Dizlerimin üzerine çöküp hıçkırarak ağlamaya başladım. "Bir ömür beklerim. Son nefesime kadar beklerim, yeter ki gelin!" Yavaş yavaş kaybolan silüetlerine bakarken bağırıyordum ama beni duymuyorlardı. "Baba! Bırakma beni!"

Uzaklardan, "Lâl," diyen Karan'ın sesini duydum. "Lâl. Uyan, güzelim."

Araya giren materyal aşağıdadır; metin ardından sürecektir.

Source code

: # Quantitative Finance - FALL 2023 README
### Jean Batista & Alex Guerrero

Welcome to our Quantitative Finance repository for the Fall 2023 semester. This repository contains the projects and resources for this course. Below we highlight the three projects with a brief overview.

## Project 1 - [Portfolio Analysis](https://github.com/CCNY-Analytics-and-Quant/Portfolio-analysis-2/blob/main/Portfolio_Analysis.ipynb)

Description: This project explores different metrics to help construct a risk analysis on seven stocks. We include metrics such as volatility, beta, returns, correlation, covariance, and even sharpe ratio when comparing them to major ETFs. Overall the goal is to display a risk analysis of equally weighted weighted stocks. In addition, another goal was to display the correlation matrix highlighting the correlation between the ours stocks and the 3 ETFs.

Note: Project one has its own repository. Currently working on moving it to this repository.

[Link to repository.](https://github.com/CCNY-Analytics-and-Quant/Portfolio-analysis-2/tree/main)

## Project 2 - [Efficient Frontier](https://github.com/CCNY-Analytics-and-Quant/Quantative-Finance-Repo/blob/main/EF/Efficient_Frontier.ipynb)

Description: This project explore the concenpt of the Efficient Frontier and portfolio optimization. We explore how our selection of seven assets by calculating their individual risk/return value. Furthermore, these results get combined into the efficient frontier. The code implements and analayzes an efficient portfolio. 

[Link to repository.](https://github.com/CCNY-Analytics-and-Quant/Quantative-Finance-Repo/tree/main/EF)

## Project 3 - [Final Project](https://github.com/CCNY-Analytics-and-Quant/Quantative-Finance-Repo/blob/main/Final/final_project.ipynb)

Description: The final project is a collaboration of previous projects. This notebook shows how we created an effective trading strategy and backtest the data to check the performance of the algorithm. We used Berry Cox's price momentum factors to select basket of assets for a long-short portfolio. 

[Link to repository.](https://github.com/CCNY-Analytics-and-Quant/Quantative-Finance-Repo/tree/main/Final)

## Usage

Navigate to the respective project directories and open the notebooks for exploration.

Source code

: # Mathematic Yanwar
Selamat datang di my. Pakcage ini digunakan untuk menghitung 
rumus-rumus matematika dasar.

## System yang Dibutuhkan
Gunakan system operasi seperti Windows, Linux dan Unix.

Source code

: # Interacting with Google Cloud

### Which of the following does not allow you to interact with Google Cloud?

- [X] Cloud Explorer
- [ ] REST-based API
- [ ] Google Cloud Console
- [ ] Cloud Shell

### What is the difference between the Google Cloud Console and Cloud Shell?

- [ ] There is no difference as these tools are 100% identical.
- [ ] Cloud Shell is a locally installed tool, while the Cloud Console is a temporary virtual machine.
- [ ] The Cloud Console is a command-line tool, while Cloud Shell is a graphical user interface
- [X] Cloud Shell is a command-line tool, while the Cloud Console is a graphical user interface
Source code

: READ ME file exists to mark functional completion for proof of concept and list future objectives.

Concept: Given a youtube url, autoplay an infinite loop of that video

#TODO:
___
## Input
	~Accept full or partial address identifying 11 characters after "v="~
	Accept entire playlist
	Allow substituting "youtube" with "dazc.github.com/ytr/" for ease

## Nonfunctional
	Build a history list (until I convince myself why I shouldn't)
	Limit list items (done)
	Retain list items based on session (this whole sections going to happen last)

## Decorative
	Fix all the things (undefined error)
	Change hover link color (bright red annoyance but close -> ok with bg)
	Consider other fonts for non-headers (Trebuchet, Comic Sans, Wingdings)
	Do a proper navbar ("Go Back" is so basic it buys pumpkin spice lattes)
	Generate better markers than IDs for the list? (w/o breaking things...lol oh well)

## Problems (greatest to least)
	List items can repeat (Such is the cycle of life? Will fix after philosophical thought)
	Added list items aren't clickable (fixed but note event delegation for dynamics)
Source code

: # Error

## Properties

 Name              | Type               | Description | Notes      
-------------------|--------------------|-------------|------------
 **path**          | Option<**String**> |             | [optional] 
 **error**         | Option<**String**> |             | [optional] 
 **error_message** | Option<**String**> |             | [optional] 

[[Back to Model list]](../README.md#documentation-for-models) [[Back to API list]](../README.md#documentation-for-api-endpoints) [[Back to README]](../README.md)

Annemle babama son kez baktım. Onlara hiçbir zaman veda edemeyecektim. Ağlayarak uyuduğum her gece gördüğüm bu rüyanın, beni daha fazla hırpalamasına izin vermeyecektim.
Gözlerimi kapatıp yeniden açtığımda Karan'la göz göze geldim. "İyi misin? Ağlıyordun. Rüya mı görüyordun?" diye sorarken gözyaşlarıma bakıyordu. Yutkundu. "O anı mı gördün?"

Yanaklarımı silip doğrulduğumda benden uzaklaştı. Üzerinde hâlâ bir şey yoktu ve uyumadığı gözlerinden belliydi. "Saat kaç?" diye sordum. Sesim o kadar cansız çıkmıştı ki bunu fark eden Karan'ın gözleri kısıldı.

"Öğlene geliyor," dedikten sonra elinin tersini alnıma bastırdı. "Biraz ateşin var. Ağladığın için mi?" diye sordu kısık bir sesle.

Sırtımı yatak başlığına yasladım. "Genelde çok üzüldüğüm zamanlarda hastalanırım," deyip burnumu çektim. "Annemden bana kalan bir özellik."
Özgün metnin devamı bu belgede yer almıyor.